(Dataset items)
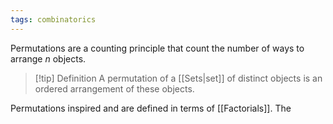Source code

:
 ```yaml
---
tags: combinatorics
---
```

Permutations are a counting principle that count the number of ways to arrange $n$ objects.

> [!tip] Definition
> A permutation of a [[Sets|set]] of distinct objects is an ordered arrangement of these objects.

Permutations inspired and are defined in terms of [[Factorials]]. The

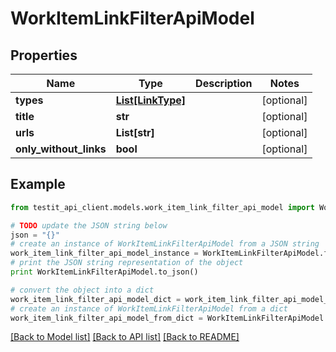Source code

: # WorkItemLinkFilterApiModel


## Properties
Name | Type | Description | Notes
------------ | ------------- | ------------- | -------------
**types** | [**List[LinkType]**](LinkType.md) |  | [optional] 
**title** | **str** |  | [optional] 
**urls** | **List[str]** |  | [optional] 
**only_without_links** | **bool** |  | [optional] 

## Example

```python
from testit_api_client.models.work_item_link_filter_api_model import WorkItemLinkFilterApiModel

# TODO update the JSON string below
json = "{}"
# create an instance of WorkItemLinkFilterApiModel from a JSON string
work_item_link_filter_api_model_instance = WorkItemLinkFilterApiModel.from_json(json)
# print the JSON string representation of the object
print WorkItemLinkFilterApiModel.to_json()

# convert the object into a dict
work_item_link_filter_api_model_dict = work_item_link_filter_api_model_instance.to_dict()
# create an instance of WorkItemLinkFilterApiModel from a dict
work_item_link_filter_api_model_from_dict = WorkItemLinkFilterApiModel.from_dict(work_item_link_filter_api_model_dict)
```
[[Back to Model list]](../README.md#documentation-for-models) [[Back to API list]](../README.md#documentation-for-api-endpoints) [[Back to README]](../README.md)


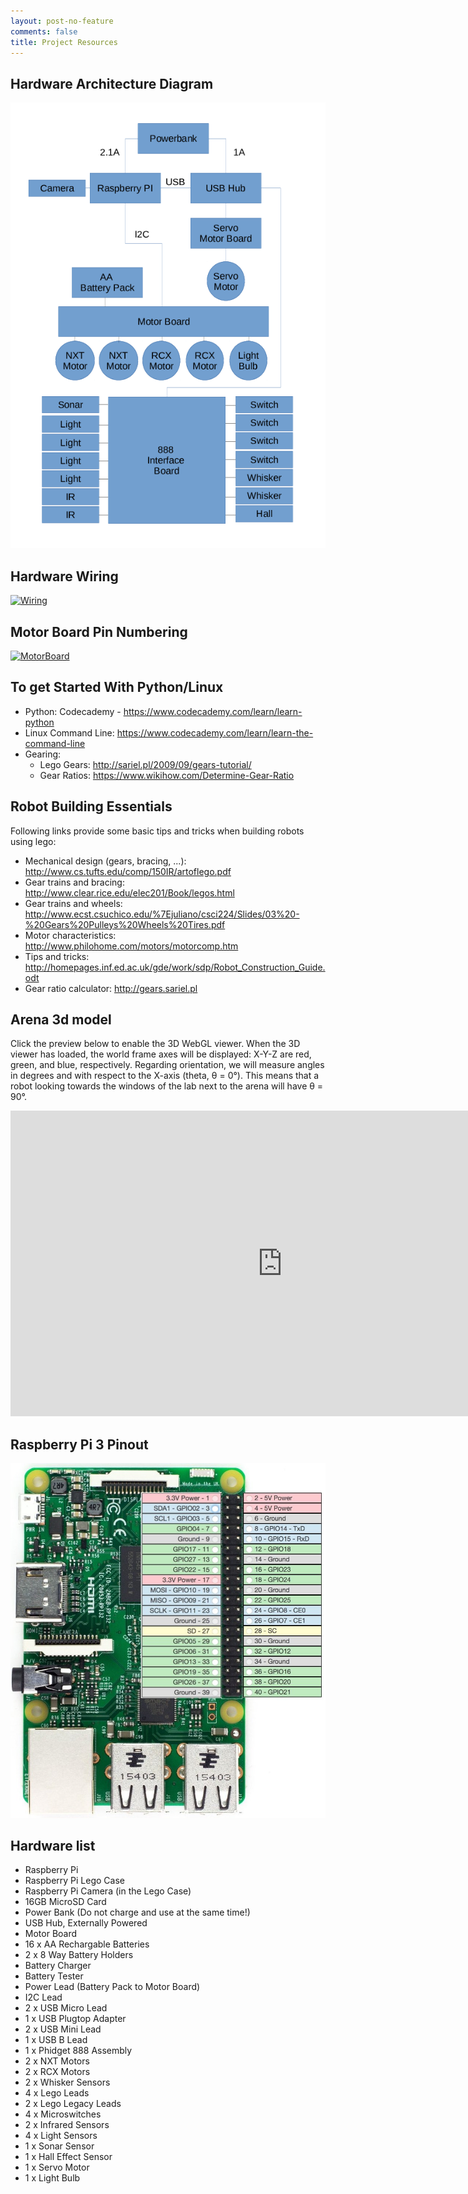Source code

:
 ```yaml
---
layout: post-no-feature
comments: false
title: Project Resources
---
```


## Hardware Architecture Diagram

[![Architecture](imgs/raspberry_pi_block_diagram.png)](imgs/raspberry_pi_block_diagram.png)

## Hardware Wiring

[![Wiring](imgs/wiring.jpg)](imgs/wiring.jpg)

## Motor Board Pin Numbering

[![MotorBoard](imgs/motor_board_diagram.png)](imgs/motor_board_diagram.png)

## To get Started With Python/Linux

- Python: Codecademy - <https://www.codecademy.com/learn/learn-python>
- Linux Command Line: <https://www.codecademy.com/learn/learn-the-command-line>
- Gearing: 
    - Lego Gears: <http://sariel.pl/2009/09/gears-tutorial/>
    - Gear Ratios: <https://www.wikihow.com/Determine-Gear-Ratio>

## Robot Building Essentials

Following links provide some basic tips and tricks when building robots using lego:
- Mechanical design (gears, bracing, ...): <http://www.cs.tufts.edu/comp/150IR/artoflego.pdf>
- Gear trains and bracing: <http://www.clear.rice.edu/elec201/Book/legos.html>
- Gear trains and wheels: <http://www.ecst.csuchico.edu/%7Ejuliano/csci224/Slides/03%20-%20Gears%20Pulleys%20Wheels%20Tires.pdf>
- Motor characteristics: <http://www.philohome.com/motors/motorcomp.htm>
- Tips and tricks: <http://homepages.inf.ed.ac.uk/gde/work/sdp/Robot_Construction_Guide.odt>
- Gear ratio calculator: <http://gears.sariel.pl>

## Arena 3d model

Click the preview below to enable the 3D WebGL viewer.
When the 3D viewer has loaded, the world frame axes will be displayed: X-Y-Z are red, green, and blue, respectively.
Regarding orientation, we will measure angles in degrees and with respect to the X-axis (theta, θ = 0°).
This means that a robot looking towards the windows of the lab next to the arena will have θ = 90°.

<iframe src="https://3dwarehouse.sketchup.com/embed.html?mid=46a0b482-c9bf-48c8-b0f7-f76ada491249" 
frameborder="0" scrolling="no" marginheight="0" marginwidth="0" width="870" height="489" allowfullscreen></iframe>

## Raspberry Pi 3 Pinout

[![Architecture](imgs/Raspberry_Pi_3_GPIO_Pinout.jpg)](imgs/Raspberry_Pi_3_GPIO_Pinout.jpg)

## Hardware list

- Raspberry Pi
- Raspberry Pi Lego Case
- Raspberry Pi Camera (in the Lego Case)
- 16GB MicroSD Card
- Power Bank (Do not charge and use at the same time!)
- USB Hub, Externally Powered
- Motor Board
- 16 x AA Rechargable Batteries
- 2 x 8 Way Battery Holders
- Battery Charger
- Battery Tester
- Power Lead (Battery Pack to Motor Board)
- I2C Lead
- 2 x USB Micro Lead
- 1 x USB Plugtop Adapter
- 2 x USB Mini Lead
- 1 x USB B Lead
- 1 x Phidget 888 Assembly
- 2 x NXT Motors
- 2 x RCX Motors
- 2 x Whisker Sensors
- 4 x Lego Leads
- 2 x Lego Legacy Leads
- 4 x Microswitches
- 2 x Infrared Sensors
- 4 x Light Sensors
- 1 x Sonar Sensor
- 1 x Hall Effect Sensor
- 1 x Servo Motor
- 1 x Light Bulb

WORK REQUEST.
Once the pictures are removed, output the entries above exactly as given.

TASK RESULT.
Source code

:
 ```yaml
---
tags: combinatorics
---
```

Permutations are a counting principle that count the number of ways to arrange $n$ objects.

> [!tip] Definition
> A permutation of a [[Sets|set]] of distinct objects is an ordered arrangement of these objects.

Permutations inspired and are defined in terms of [[Factorials]]. The

Source code

: # WorkItemLinkFilterApiModel


## Properties
Name | Type | Description | Notes
------------ | ------------- | ------------- | -------------
**types** | [**List[LinkType]**](LinkType.md) |  | [optional] 
**title** | **str** |  | [optional] 
**urls** | **List[str]** |  | [optional] 
**only_without_links** | **bool** |  | [optional] 

## Example

```python
from testit_api_client.models.work_item_link_filter_api_model import WorkItemLinkFilterApiModel

# TODO update the JSON string below
json = "{}"
# create an instance of WorkItemLinkFilterApiModel from a JSON string
work_item_link_filter_api_model_instance = WorkItemLinkFilterApiModel.from_json(json)
# print the JSON string representation of the object
print WorkItemLinkFilterApiModel.to_json()

# convert the object into a dict
work_item_link_filter_api_model_dict = work_item_link_filter_api_model_instance.to_dict()
# create an instance of WorkItemLinkFilterApiModel from a dict
work_item_link_filter_api_model_from_dict = WorkItemLinkFilterApiModel.from_dict(work_item_link_filter_api_model_dict)
```
[[Back to Model list]](../README.md#documentation-for-models) [[Back to API list]](../README.md#documentation-for-api-endpoints) [[Back to README]](../README.md)


Source code

:
 ```yaml
---
layout: post-no-feature
comments: false
title: Project Resources
---
```


## Hardware Architecture Diagram

[![Architecture](imgs/raspberry_pi_block_diagram.png)](imgs/raspberry_pi_block_diagram.png)

## Hardware Wiring

[![Wiring](imgs/wiring.jpg)](imgs/wiring.jpg)

## Motor Board Pin Numbering

[![MotorBoard](imgs/motor_board_diagram.png)](imgs/motor_board_diagram.png)

## To get Started With Python/Linux

- Python: Codecademy - <https://www.codecademy.com/learn/learn-python>
- Linux Command Line: <https://www.codecademy.com/learn/learn-the-command-line>
- Gearing: 
    - Lego Gears: <http://sariel.pl/2009/09/gears-tutorial/>
    - Gear Ratios: <https://www.wikihow.com/Determine-Gear-Ratio>

## Robot Building Essentials

Following links provide some basic tips and tricks when building robots using lego:
- Mechanical design (gears, bracing, ...): <http://www.cs.tufts.edu/comp/150IR/artoflego.pdf>
- Gear trains and bracing: <http://www.clear.rice.edu/elec201/Book/legos.html>
- Gear trains and wheels: <http://www.ecst.csuchico.edu/%7Ejuliano/csci224/Slides/03%20-%20Gears%20Pulleys%20Wheels%20Tires.pdf>
- Motor characteristics: <http://www.philohome.com/motors/motorcomp.htm>
- Tips and tricks: <http://homepages.inf.ed.ac.uk/gde/work/sdp/Robot_Construction_Guide.odt>
- Gear ratio calculator: <http://gears.sariel.pl>

## Arena 3d model

Click the preview below to enable the 3D WebGL viewer.
When the 3D viewer has loaded, the world frame axes will be displayed: X-Y-Z are red, green, and blue, respectively.
Regarding orientation, we will measure angles in degrees and with respect to the X-axis (theta, θ = 0°).
This means that a robot looking towards the windows of the lab next to the arena will have θ = 90°.

<iframe src="https://3dwarehouse.sketchup.com/embed.html?mid=46a0b482-c9bf-48c8-b0f7-f76ada491249" 
frameborder="0" scrolling="no" marginheight="0" marginwidth="0" width="870" height="489" allowfullscreen></iframe>

## Raspberry Pi 3 Pinout

[![Architecture](imgs/Raspberry_Pi_3_GPIO_Pinout.jpg)](imgs/Raspberry_Pi_3_GPIO_Pinout.jpg)

## Hardware list

- Raspberry Pi
- Raspberry Pi Lego Case
- Raspberry Pi Camera (in the Lego Case)
- 16GB MicroSD Card
- Power Bank (Do not charge and use at the same time!)
- USB Hub, Externally Powered
- Motor Board
- 16 x AA Rechargable Batteries
- 2 x 8 Way Battery Holders
- Battery Charger
- Battery Tester
- Power Lead (Battery Pack to Motor Board)
- I2C Lead
- 2 x USB Micro Lead
- 1 x USB Plugtop Adapter
- 2 x USB Mini Lead
- 1 x USB B Lead
- 1 x Phidget 888 Assembly
- 2 x NXT Motors
- 2 x RCX Motors
- 2 x Whisker Sensors
- 4 x Lego Leads
- 2 x Lego Legacy Leads
- 4 x Microswitches
- 2 x Infrared Sensors
- 4 x Light Sensors
- 1 x Sonar Sensor
- 1 x Hall Effect Sensor
- 1 x Servo Motor
- 1 x Light Bulb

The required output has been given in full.